Project Innovation + Advantages:
The University of Maryland (UMD) and its partners will utilize a novel microemulsion absorbent, recently developed by UMD researchers, for use in an absorption cooling system that can provide supplemental dry cooling for power plants. These unique absorbents require much less heat to drive the process than conventional absorption materials. To remove heat and cool condenser water, microemulsion absorbents take in water vapor (refrigerant) and release the water as liquid during desorption without vaporization or boiling. UMD’s technology will use waste heat from the power plant’s flue gas to drive the cooling system, eliminating the need for an additional power source. The design will improve upon the efficiency of commercially available chillers by 300%, even though the cost and size of UMD’s technology is smaller. The indirect, absorption cooling system will lower condenser water temperatures to below the ambient temperature, which will ensure the efficiency of power plant electricity production.

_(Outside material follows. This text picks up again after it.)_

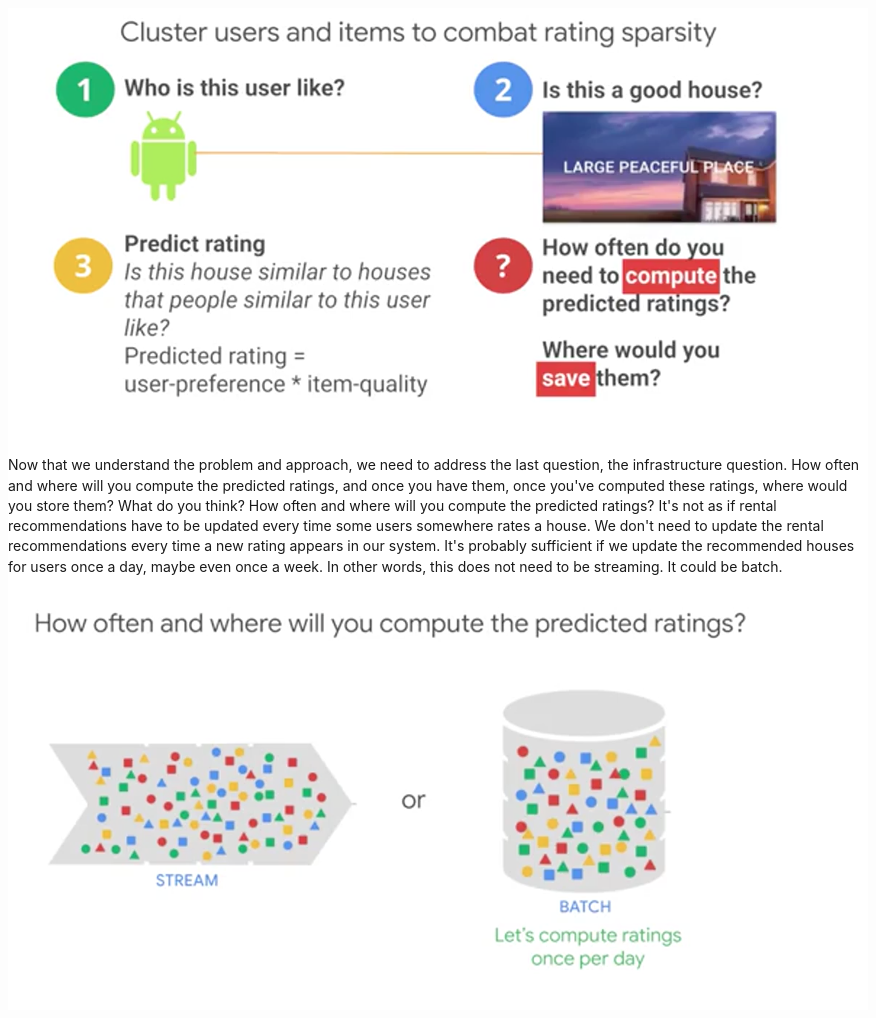 ![week_2_recommender_systems_with_cloud_sql_and_spar/screen_shot_20201114_at_213349.png](week_2_recommender_systems_with_cloud_sql_and_spar/screen_shot_20201114_at_213349.png)

Now that we understand the problem and approach, we need to address the last question, the infrastructure question. How often and where will you compute the predicted ratings, and once you have them, once you've computed these ratings, where would you store them? What do you think? How often and where will you compute the predicted ratings? It's not as if rental recommendations have to be updated every time some users somewhere rates a house. We don't need to update the rental recommendations every time a new rating appears in our system. It's probably sufficient if we update the recommended houses for users once a day, maybe even once a week. In other words, this does not need to be streaming. It could be batch.

![week_2_recommender_systems_with_cloud_sql_and_spar/screen_shot_20201114_at_220046.png](week_2_recommender_systems_with_cloud_sql_and_spar/screen_shot_20201114_at_220046.png)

If successful, UMD and its partners will develop a significantly improved absorption cooling system that can provide supplemental cooling to power plants without consuming water.
Power plants can maintain energy efficiency by using the team’s absorption cooling technology instead of water cooling when water use is restricted.
UMD’s absorption cooling will be powered by waste heat from the power plant’s flue gas. Therefore, the system will not require an additional power source, such as natural gas, which could result in additional emissions.
By reducing the size of the system while dramatically increasing its efficiency, UMD’s technology could reduce the cost of using absorption cooling for supplemental power plant cooling.